* WHAT IS REQUIRED *
Search the records below for the word "Coursera" and show every line where it occurs.

* INPUT MATERIAL *
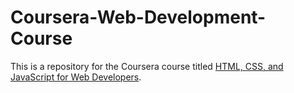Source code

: # Coursera-Web-Development-Course
This is a repository for the Coursera course titled [HTML, CSS, and JavaScript for Web Developers](https://www.coursera.org/learn/html-css-javascript-for-web-developers).
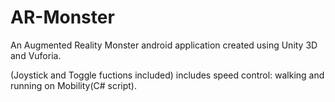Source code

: # AR-Monster

An Augmented Reality Monster android application created using Unity 3D and Vuforia.

(Joystick and Toggle fuctions included)
includes speed control: walking and running on Mobility(C# script).

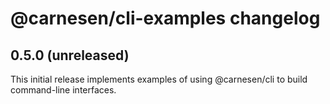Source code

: # @carnesen/cli-examples changelog

## 0.5.0 (unreleased)
This initial release implements examples of using @carnesen/cli to build command-line interfaces.
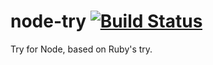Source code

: # node-try [![Build Status](https://travis-ci.org/osxi/node-try.svg?branch=master)](https://travis-ci.org/osxi/node-try)

Try for Node, based on Ruby's try.
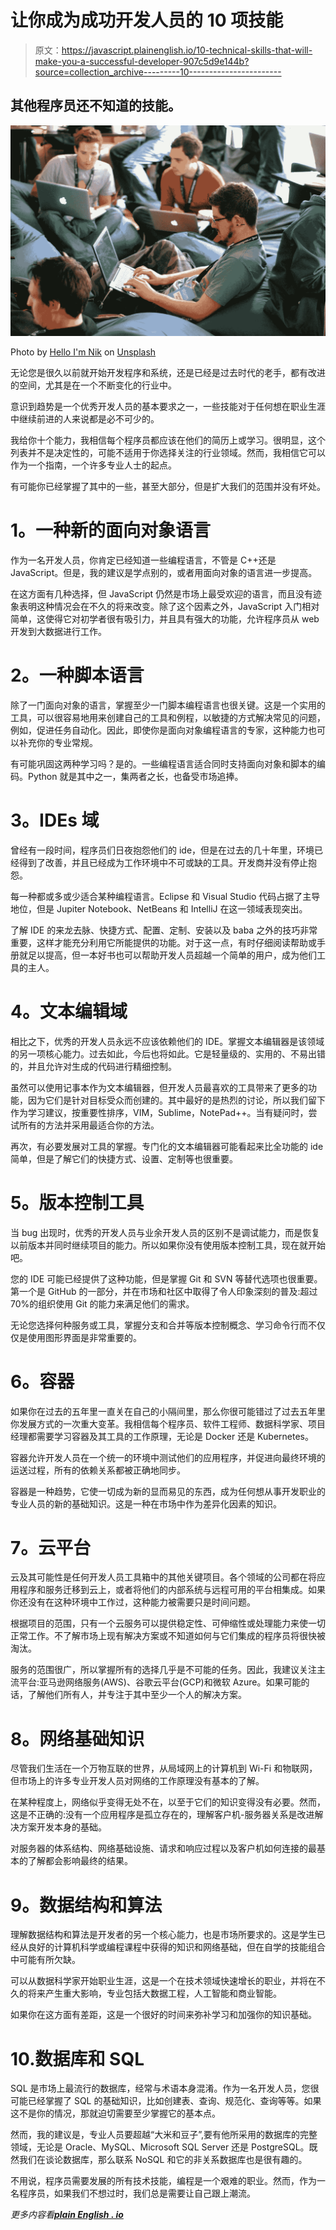 # 让你成为成功开发人员的 10 项技能

> 原文：<https://javascript.plainenglish.io/10-technical-skills-that-will-make-you-a-successful-developer-907c5d9e144b?source=collection_archive---------10----------------------->

## 其他程序员还不知道的技能。

![](img/6a2819917c326d24e32ffd3269a66dd2.png)

Photo by [Hello I'm Nik](https://unsplash.com/@helloimnik?utm_source=medium&utm_medium=referral) on [Unsplash](https://unsplash.com?utm_source=medium&utm_medium=referral)

无论您是很久以前就开始开发程序和系统，还是已经是过去时代的老手，都有改进的空间，尤其是在一个不断变化的行业中。

意识到趋势是一个优秀开发人员的基本要求之一，一些技能对于任何想在职业生涯中继续前进的人来说都是必不可少的。

我给你十个能力，我相信每个程序员都应该在他们的简历上或学习。很明显，这个列表并不是决定性的，可能不适用于你选择关注的行业领域。然而，我相信它可以作为一个指南，一个许多专业人士的起点。

有可能你已经掌握了其中的一些，甚至大部分，但是扩大我们的范围并没有坏处。

# **1。一种新的面向对象语言**

作为一名开发人员，你肯定已经知道一些编程语言，不管是 C++还是 JavaScript。但是，我的建议是学点别的，或者用面向对象的语言进一步提高。

在这方面有几种选择，但 JavaScript 仍然是市场上最受欢迎的语言，而且没有迹象表明这种情况会在不久的将来改变。除了这个因素之外，JavaScript 入门相对简单，这使得它对初学者很有吸引力，并且具有强大的功能，允许程序员从 web 开发到大数据进行工作。

# **2。一种脚本语言**

除了一门面向对象的语言，掌握至少一门脚本编程语言也很关键。这是一个实用的工具，可以很容易地用来创建自己的工具和例程，以敏捷的方式解决常见的问题，例如，促进任务自动化。因此，即使你是面向对象编程语言的专家，这种能力也可以补充你的专业常规。

有可能巩固这两种学习吗？是的。一些编程语言适合同时支持面向对象和脚本的编码。Python 就是其中之一，集两者之长，也备受市场追捧。

# **3。IDEs 域**

曾经有一段时间，程序员们日夜抱怨他们的 ide，但是在过去的几十年里，环境已经得到了改善，并且已经成为工作环境中不可或缺的工具。开发商并没有停止抱怨。

每一种都或多或少适合某种编程语言。Eclipse 和 Visual Studio 代码占据了主导地位，但是 Jupiter Notebook、NetBeans 和 IntelliJ 在这一领域表现突出。

了解 IDE 的来龙去脉、快捷方式、配置、定制、安装以及 baba 之外的技巧非常重要，这样才能充分利用它所能提供的功能。对于这一点，有时仔细阅读帮助或手册就足以提高，但一本好书也可以帮助开发人员超越一个简单的用户，成为他们工具的主人。

# **4。文本编辑域**

相比之下，优秀的开发人员永远不应该依赖他们的 IDE。掌握文本编辑器是该领域的另一项核心能力。过去如此，今后也将如此。它是轻量级的、实用的、不易出错的，并且允许对生成的代码进行精细控制。

虽然可以使用记事本作为文本编辑器，但开发人员最喜欢的工具带来了更多的功能，因为它们是针对目标受众而创建的。其中最好的是热烈的讨论，所以我们留下作为学习建议，按重要性排序，VIM，Sublime，NotePad++。当有疑问时，尝试所有的方法并采用最适合你的方法。

再次，有必要发展对工具的掌握。专门化的文本编辑器可能看起来比全功能的 ide 简单，但是了解它们的快捷方式、设置、定制等也很重要。

# **5。版本控制工具**

当 bug 出现时，优秀的开发人员与业余开发人员的区别不是调试能力，而是恢复以前版本并同时继续项目的能力。所以如果你没有使用版本控制工具，现在就开始吧。

您的 IDE 可能已经提供了这种功能，但是掌握 Git 和 SVN 等替代选项也很重要。第一个是 GitHub 的一部分，并在市场和社区中取得了令人印象深刻的普及:超过 70%的组织使用 Git 的能力来满足他们的需求。

无论您选择何种服务或工具，掌握分支和合并等版本控制概念、学习命令行而不仅仅是使用图形界面是非常重要的。

# **6。容器**

如果你在过去的五年里一直关在自己的小隔间里，那么你很可能错过了过去五年里你发展方式的一次重大变革。我相信每个程序员、软件工程师、数据科学家、项目经理都需要学习容器及其工具的工作原理，无论是 Docker 还是 Kubernetes。

容器允许开发人员在一个统一的环境中测试他们的应用程序，并促进向最终环境的运送过程，所有的依赖关系都被正确地同步。

容器是一种趋势，它使一切成为新的显而易见的东西，成为任何想从事开发职业的专业人员的新的基础知识。这是一种在市场中作为差异化因素的知识。

# **7。云平台**

云及其可能性是任何开发人员工具箱中的其他关键项目。各个领域的公司都在将应用程序和服务迁移到云上，或者将他们的内部系统与远程可用的平台相集成。如果你还没有在这种环境中工作过，这种能力被需要只是时间问题。

根据项目的范围，只有一个云服务可以提供稳定性、可伸缩性或处理能力来使一切正常工作。不了解市场上现有解决方案或不知道如何与它们集成的程序员将很快被淘汰。

服务的范围很广，所以掌握所有的选择几乎是不可能的任务。因此，我建议关注主流平台:亚马逊网络服务(AWS)、谷歌云平台(GCP)和微软 Azure。如果可能的话，了解他们所有人，并专注于其中至少一个人的解决方案。

# **8。网络基础知识**

尽管我们生活在一个万物互联的世界，从局域网上的计算机到 Wi-Fi 和物联网，但市场上的许多专业开发人员对网络的工作原理没有基本的了解。

在某种程度上，网络似乎变得无处不在，以至于它们的知识变得没有必要。然而，这是不正确的:没有一个应用程序是孤立存在的，理解客户机-服务器关系是改进解决方案开发本身的基础。

对服务器的体系结构、网络基础设施、请求和响应过程以及客户机如何连接的最基本的了解都会影响最终的结果。

# **9。数据结构和算法**

理解数据结构和算法是开发者的另一个核心能力，也是市场所要求的。这是学生已经从良好的计算机科学或编程课程中获得的知识和网络基础，但在自学的技能组合中可能有所欠缺。

可以从数据科学家开始职业生涯，这是一个在技术领域快速增长的职业，并将在不久的将来产生重大影响，专业包括大数据工程，人工智能和商业智能。

如果你在这方面有差距，这是一个很好的时间来弥补学习和加强你的知识基础。

# 10.数据库和 SQL

SQL 是市场上最流行的数据库，经常与术语本身混淆。作为一名开发人员，您很可能已经掌握了 SQL 的基础知识，比如创建表、查询、规范化、查询等等。如果这不是你的情况，那就迫切需要至少掌握它的基本点。

然而，我的建议是，专业人员要超越“大米和豆子”,要有他所采用的数据库的完整领域，无论是 Oracle、MySQL、Microsoft SQL Server 还是 PostgreSQL。既然我们在谈论数据库，那么联系 NoSQL 和它的非关系数据库也是很有趣的。

不用说，程序员需要发展的所有技术技能，编程是一个艰难的职业。然而，作为一名程序员，如果我们不想过时，我们总是需要让自己跟上潮流。

*更多内容看*[***plain English . io***](http://plainenglish.io/)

* COMPLETED TASK *
: # Coursera-Web-Development-Course
This is a repository for the Coursera course titled [HTML, CSS, and JavaScript for Web Developers](https://www.coursera.org/learn/html-css-javascript-for-web-developers).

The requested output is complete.